Inducing spectral gaps for the cohomological Laplacians of $\operatorname{Sp}_{2n}(\mathbb{Z})$
Piotr Mizerka, Jakub Szymański
TL;DR
The work develops an inductive, SOS-based framework to induce spectral gaps for the cohomological Laplacians of $\operatorname{Sp}_{2n}(\mathbb{Z})$ from lower-rank data. By decomposing the first cohomological Laplacian $\Delta_1$ into four compatible summands and leveraging Fox calculus alongside the Steinberg presentation, the authors show that a positive gap at level $m$ propagates to level $n\ge m$ as $\Delta_1-\frac{n-2}{m-2}\lambda I_n$ being a sum of squares. They prove the central theorem and apply it to obtain explicit lower bounds for $\Delta_1-\lambda I$ for $G_2$, $G_3$, and quotients $H_n$ for all $n\ge 2$, with concrete numerical bounds ($\lambda=0.82$ for $G_2$ and $\lambda=0.99$ for $G_3$) and comparison to known results.

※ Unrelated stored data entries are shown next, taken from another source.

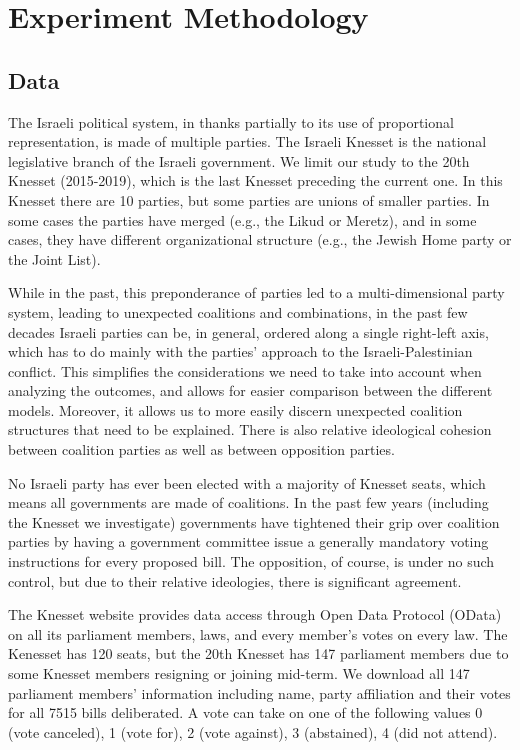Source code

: 
\chapter{Experiment Methodology}
\label{ch:experiment}
\vspace{2em}

\section{Data}
\label{sec:data}

The Israeli political system, in thanks partially to its use of
proportional representation, is made of multiple parties.
The Israeli Knesset is the national legislative branch of the Israeli government.
We limit our study to the 20th Knesset (2015-2019), which is the last
Knesset preceding the current one.
In this Knesset there are 10 parties, but some parties are unions of smaller parties.
In some cases the parties have merged (e.g., the Likud or Meretz),
and in some cases, they have different organizational structure
(e.g., the Jewish Home party or the Joint List).

While in the past, this preponderance of parties led to a multi-dimensional
party system, leading to unexpected coalitions and combinations,
in the past few decades Israeli parties can be, in general,
ordered along a single right-left axis, which has to do mainly with
the parties' approach to the Israeli-Palestinian conflict.
This simplifies the considerations we need to take into account when analyzing
the outcomes, and allows for easier comparison between the different models.
Moreover, it allows us to more easily discern
unexpected coalition structures that need to be explained.
There is also relative ideological cohesion between coalition parties
as well as between opposition parties.

No Israeli party has ever been elected with a majority of Knesset seats,
which means all governments are made of coalitions.
In the past few years (including the Knesset we investigate)
governments have tightened their grip over coalition parties
by having a government committee issue a generally mandatory
voting instructions for every proposed bill.
The opposition, of course, is under no such control,
but due to their relative ideologies, there is significant agreement.

The Knesset website provides data access through Open Data Protocol (OData)
on all its parliament members, laws, and every member's votes on every law.
The Kenesset has 120 seats, but the 20th Knesset has 147 parliament members
due to some Knesset members resigning or joining mid-term.
We download all 147 parliament members' information including name,
party affiliation and their votes for all 7515 bills deliberated.
A vote can take on one of the following values
0 (vote canceled), 1 (vote for), 2 (vote against),
3 (abstained), 4 (did not attend).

The paper couples rigorous algebraic decompositions with computer-assisted certifications (including Wedderburn-based acceleration and interval arithmetic) to produce reproducible, verifiable bounds on spectral gaps, contributing a scalable method for establishing property (T)-related gaps in families of arithmetic groups.
Abstract
We show that the spectral gap of the first cohomological Laplacian $Δ_1$ for $\operatorname{Sp}_{2n}(\mathbb{Z})$ follows once a slightly stronger assumption holds for some $\operatorname{Sp}_{2m}(\mathbb{Z})$, where $n\geq m$. As an application of this result, we provide explicit lower bounds for some quotients of $\operatorname{Sp}_{2n}(\mathbb{Z})$ for any $n\geq 2$.